これを刺して殺す事により、宿らせた命を霊に変える、二段の変化を用いた術だという可能性もある。
とはいえ、術式としては強引に解釈した部分もあるので、こちらはあくまで可能性だけの話である。


太郎丸の仮説その3.オカルト的な結論Ver1.0

まず場所として風呂場が指定されている点に注目する。 
人形を水に沈める道具として、風呂桶が手順にあるが、これは浴槽と桶、両方に取れる。 
だが浴槽だろうと桶だろうと、重要なのは中空構造であるという点で、使うのはどちらでも構わない。 
中空なるものは異界との扉の役割を果たす、という民俗信仰がある。 
つまり、水に沈めるという要素ではなく、中空構造の容器に人形を置く、という要素が重要。 
一連の儀式で霊をどこから呼ぶのか、という疑問はこれで解決される。 
どこからも何も、そちら側の世界に通じる扉を用意するのだから。 

そして人形に米を詰め、糸を巻く行為について。 
これは以前の仮説で出したように、人形を供物にする行為だと仮定する。 
糸についてはまだ分からない部分もあるが、ある種の封印(固定)かと。 
つまり人形に詰めた米の力が、洩れて散逸しないようにしているのでは、と。 
こうして用意した人形(供物)を刃物で刺す事により、風呂桶を通じてあちら側から霊を呼ぶ。 
扉としては元より開いているのだから、いかにして霊を呼ぶか、という点で人形を利用するのだろう。 
簡単に言えば、信号を送るようなものだろうか。 
そして人形の中には、術者の爪がある。 
呼ばれた霊はこれを通じて、誰に呼ばれたかを知り、術者を探すのだと思われる。 

術者が隠れるのは、二つの意味が考えられる。 
まず単純に、霊から姿を隠すため、というもの。 
隠れるという事は、内と外の境界を作る行為であるため、結界の役割を持つ。 
仮に霊が隠れ場所に気づいたところで、そこへ入れない、という状況を作り出せる。 
もっとも、この程度ではそれほど期待できる効果はないと思うが。 
次に考えられるのは、術者の精神を特殊な状態に置くというもの。 
古今東西、魔術はトランス状態で行うものが多く、これもそうだったとしても不思議ではない。 

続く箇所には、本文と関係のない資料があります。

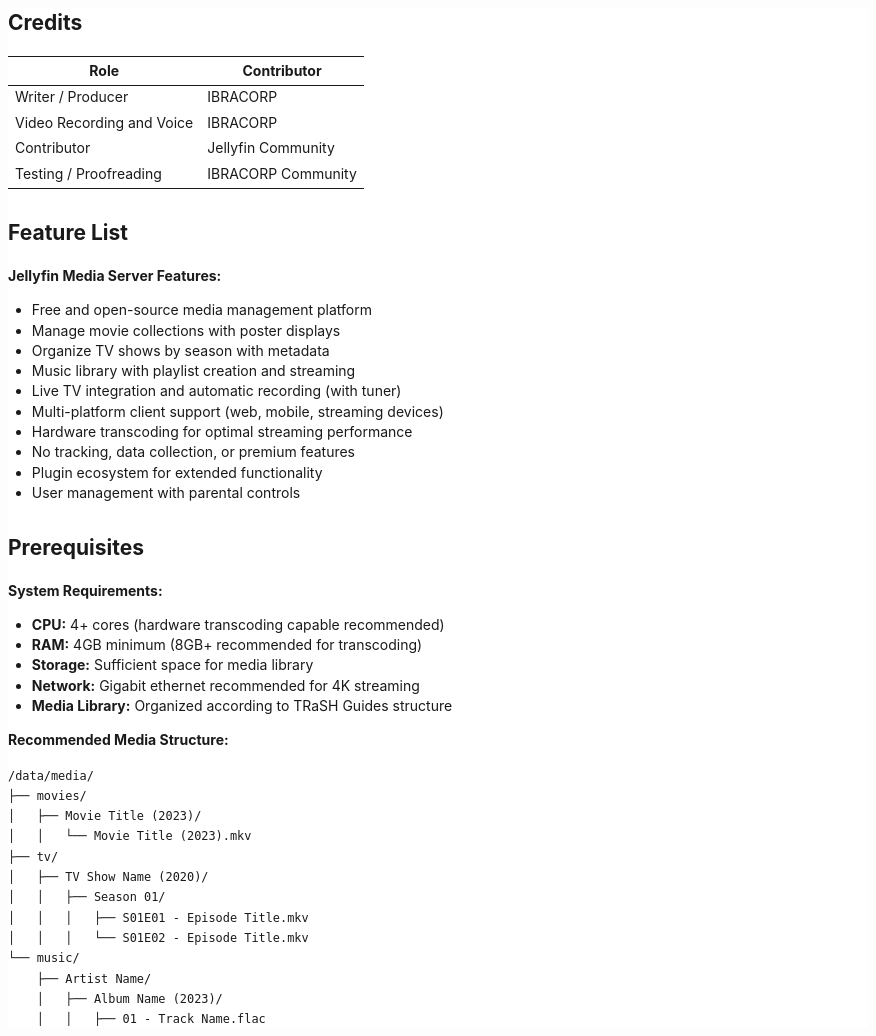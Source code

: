 ## Credits

| Role | Contributor |
|------|------------|
| Writer / Producer | IBRACORP |
| Video Recording and Voice | IBRACORP |
| Contributor | Jellyfin Community |
| Testing / Proofreading | IBRACORP Community |

## Feature List

**Jellyfin Media Server Features:**

- Free and open-source media management platform
- Manage movie collections with poster displays
- Organize TV shows by season with metadata
- Music library with playlist creation and streaming
- Live TV integration and automatic recording (with tuner)
- Multi-platform client support (web, mobile, streaming devices)
- Hardware transcoding for optimal streaming performance
- No tracking, data collection, or premium features
- Plugin ecosystem for extended functionality
- User management with parental controls

## Prerequisites

**System Requirements:**

- **CPU:** 4+ cores (hardware transcoding capable recommended)
- **RAM:** 4GB minimum (8GB+ recommended for transcoding)
- **Storage:** Sufficient space for media library
- **Network:** Gigabit ethernet recommended for 4K streaming
- **Media Library:** Organized according to TRaSH Guides structure

**Recommended Media Structure:**
```
/data/media/
├── movies/
│   ├── Movie Title (2023)/
│   │   └── Movie Title (2023).mkv
├── tv/
│   ├── TV Show Name (2020)/
│   │   ├── Season 01/
│   │   │   ├── S01E01 - Episode Title.mkv
│   │   │   └── S01E02 - Episode Title.mkv
└── music/
    ├── Artist Name/
    │   ├── Album Name (2023)/
    │   │   ├── 01 - Track Name.flac
```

塩水を口に含んで隠れ場所から出るのは、ある種の魔除けだろう。 
塩は単体で魔除けの力を持つが、それを水に溶かして含む事で、自分を守る力に変えている。 
具体的に言うと、異物の侵入経路である口を守る力だ。 
霊がおいそれと体内へ入り込めないようにする、つまり憑かれる事を予防するわけだ。 
最後にこれを人形へ吹きかけるのは、また違った意味合いを持つ。 
人形が霊を呼ぶ道具であるため、時間経過と共に、人形は霊を呼び続けている。 
それをひとまず止めるために、塩水を吹きかけて人形の機能を止めるのだ。 
霊を呼ぶ道具となった時点で人形は穢れており、その穢れが機能の根幹となる。 
ならば塩水によって穢れを祓う事で、機能を停止する事が出来るのではないか、と考えている。 
また、人形に対して「勝ち」と言うのは、かくれんぼを模っているためだろう。 
最後の手順によって儀式を終わらせ、術者を正常に戻す、という役割もあると考えられる。 

そうして人形が呼び続けなくなり、霊が新たに増える事はなくなる。 
既に呼ばれていた霊も、自分を呼んだものがいなくなる事で、帰ってしまうのではないだろうか。 
また、塩水によって人形の穢れを落とす事で、人形内の爪も祓われている。 
よほど霊の側に執着でもなければ、あえて術者を探し続ける必要はないと予想する。 
この術式は呪術の形に近い部分も多いが、最も重要な要素である、対象を呪うという意思がない。 
そのため術者自身を呪う形であろうと、実際に害を被る可能性は低いと判断できる。 
ただし、呼ばれた霊によっては、術者に何らかの害を為すかもしれない。 

つまりこの術式は、霊を呼ぶ、という機能に特化したものと考えられる。 
だが上記したように、術者の安全というものは、あまり考慮されていない。 
それはおそらく、自衛手段のない素人が行う事を、前提としていないからではないだろうか。 
そうだとすれば、最後に霊を帰す、直接の手段が存在しない事も、納得出来なくはない。 
この術式で呼ばれる霊はランダムなのだから、むしろ残ったところで、害を為す事が珍しいのかもしれない。 
そう考えていけば、不完全、あるいは手抜きのような術式だが、これで完成形なのだろう。 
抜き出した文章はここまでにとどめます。